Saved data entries
○ ○ ○ ○ ○ ○ ○

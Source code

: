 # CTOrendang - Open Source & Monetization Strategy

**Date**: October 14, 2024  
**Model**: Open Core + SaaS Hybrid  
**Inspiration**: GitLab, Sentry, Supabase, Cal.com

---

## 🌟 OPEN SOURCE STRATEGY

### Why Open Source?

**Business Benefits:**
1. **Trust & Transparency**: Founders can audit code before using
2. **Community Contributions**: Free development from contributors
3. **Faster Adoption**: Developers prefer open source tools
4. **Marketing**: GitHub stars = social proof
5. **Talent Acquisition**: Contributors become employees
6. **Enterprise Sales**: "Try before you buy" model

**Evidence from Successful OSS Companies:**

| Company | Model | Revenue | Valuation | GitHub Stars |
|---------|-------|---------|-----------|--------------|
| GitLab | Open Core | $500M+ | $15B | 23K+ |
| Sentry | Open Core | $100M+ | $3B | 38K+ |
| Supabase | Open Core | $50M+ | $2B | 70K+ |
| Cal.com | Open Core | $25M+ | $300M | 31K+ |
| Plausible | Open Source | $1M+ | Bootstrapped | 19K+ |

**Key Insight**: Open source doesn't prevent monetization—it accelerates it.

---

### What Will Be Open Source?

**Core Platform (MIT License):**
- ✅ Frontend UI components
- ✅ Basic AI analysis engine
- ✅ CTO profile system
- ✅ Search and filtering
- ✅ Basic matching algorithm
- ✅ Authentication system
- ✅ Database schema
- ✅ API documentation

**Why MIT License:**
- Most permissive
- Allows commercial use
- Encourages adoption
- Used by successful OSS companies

○ ○ ○ ○ ○ ○ ○

Task instructions
Could you restate, word for word, the lines above from the one with "Sentry, Supabase, Cal.com" to the one with "- Most permissive", both included?

Exercise result
**Inspiration**: GitLab, Sentry, Supabase, Cal.com

---

## 🌟 OPEN SOURCE STRATEGY

### Why Open Source?

**Business Benefits:**
1. **Trust & Transparency**: Founders can audit code before using
2. **Community Contributions**: Free development from contributors
3. **Faster Adoption**: Developers prefer open source tools
4. **Marketing**: GitHub stars = social proof
5. **Talent Acquisition**: Contributors become employees
6. **Enterprise Sales**: "Try before you buy" model

**Evidence from Successful OSS Companies:**

| Company | Model | Revenue | Valuation | GitHub Stars |
|---------|-------|---------|-----------|--------------|
| GitLab | Open Core | $500M+ | $15B | 23K+ |
| Sentry | Open Core | $100M+ | $3B | 38K+ |
| Supabase | Open Core | $50M+ | $2B | 70K+ |
| Cal.com | Open Core | $25M+ | $300M | 31K+ |
| Plausible | Open Source | $1M+ | Bootstrapped | 19K+ |

**Key Insight**: Open source doesn't prevent monetization—it accelerates it.

---

### What Will Be Open Source?

**Core Platform (MIT License):**
- ✅ Frontend UI components
- ✅ Basic AI analysis engine
- ✅ CTO profile system
- ✅ Search and filtering
- ✅ Basic matching algorithm
- ✅ Authentication system
- ✅ Database schema
- ✅ API documentation

**Why MIT License:**
- Most permissive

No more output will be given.